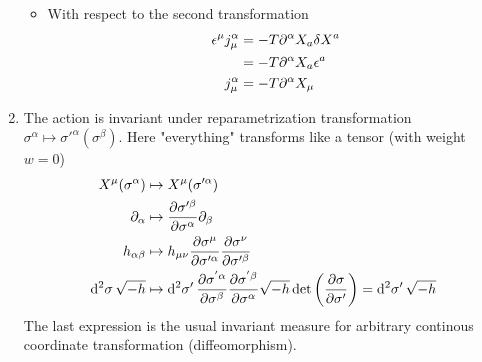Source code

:\begin{enumerate}[label=(\alph*)]
\begin{itemize}
			\item With respect to the second transformation
				\begin{align}
					\epsilon^\mu j^\alpha_\mu &= -T \partial^\alpha X_a \delta X^a \notag \\
													  &= -T \partial^\alpha X_a \epsilon^a  \notag \\
													 j^\alpha_\mu &= -T \partial^\alpha X_\mu
				\end{align}
		\end{itemize}
	\item The action is invariant under reparametrization transformation $\sigma^\alpha \mapsto \sigma'^\alpha (\sigma^\beta)$. Here "everything" transforms like a tensor (with weight $w=0$)
		\begin{align*}
			X^\mu (\sigma^\alpha) &\mapsto X^\mu (\sigma'^\alpha) \\
			\partial_\alpha &\mapsto \pdv{\sigma'^\beta}{\sigma^\alpha} \partial_\beta \\
			h_{\alpha \beta} &\mapsto h_{\mu\nu} \pdv{\sigma^\mu}{\sigma'^\alpha} \pdv{\sigma^\nu}{\sigma'^\beta} \\
			\dd[2]{\sigma}\sqrt{-h} &\mapsto \dd[2]{\sigma'} \pdv{\sigma^{'\alpha}}{\sigma^\beta} \pdv{\sigma^{' \beta}}{\sigma^\alpha}  \sqrt{- h}  \det \left(\pdv{\sigma}{\sigma'} \right) = \dd[2]{\sigma'} \sqrt{-h}
		\end{align*}
		The last expression is the usual invariant measure for arbitrary continous coordinate transformation (diffeomorphism).


\end{enumerate}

* _Your instructions_
Please repeat all of the data exactly as it stands, leaving the pictures out.

* _Response box_
Source code

:\begin{enumerate}[label=(\alph*)]
\begin{itemize}
			\item With respect to the second transformation
				\begin{align}
					\epsilon^\mu j^\alpha_\mu &= -T \partial^\alpha X_a \delta X^a \notag \\
													  &= -T \partial^\alpha X_a \epsilon^a  \notag \\
													 j^\alpha_\mu &= -T \partial^\alpha X_\mu
				\end{align}
		\end{itemize}
	\item The action is invariant under reparametrization transformation $\sigma^\alpha \mapsto \sigma'^\alpha (\sigma^\beta)$. Here "everything" transforms like a tensor (with weight $w=0$)
		\begin{align*}
			X^\mu (\sigma^\alpha) &\mapsto X^\mu (\sigma'^\alpha) \\
			\partial_\alpha &\mapsto \pdv{\sigma'^\beta}{\sigma^\alpha} \partial_\beta \\
			h_{\alpha \beta} &\mapsto h_{\mu\nu} \pdv{\sigma^\mu}{\sigma'^\alpha} \pdv{\sigma^\nu}{\sigma'^\beta} \\
			\dd[2]{\sigma}\sqrt{-h} &\mapsto \dd[2]{\sigma'} \pdv{\sigma^{'\alpha}}{\sigma^\beta} \pdv{\sigma^{' \beta}}{\sigma^\alpha}  \sqrt{- h}  \det \left(\pdv{\sigma}{\sigma'} \right) = \dd[2]{\sigma'} \sqrt{-h}
		\end{align*}
		The last expression is the usual invariant measure for arbitrary continous coordinate transformation (diffeomorphism).


\end{enumerate}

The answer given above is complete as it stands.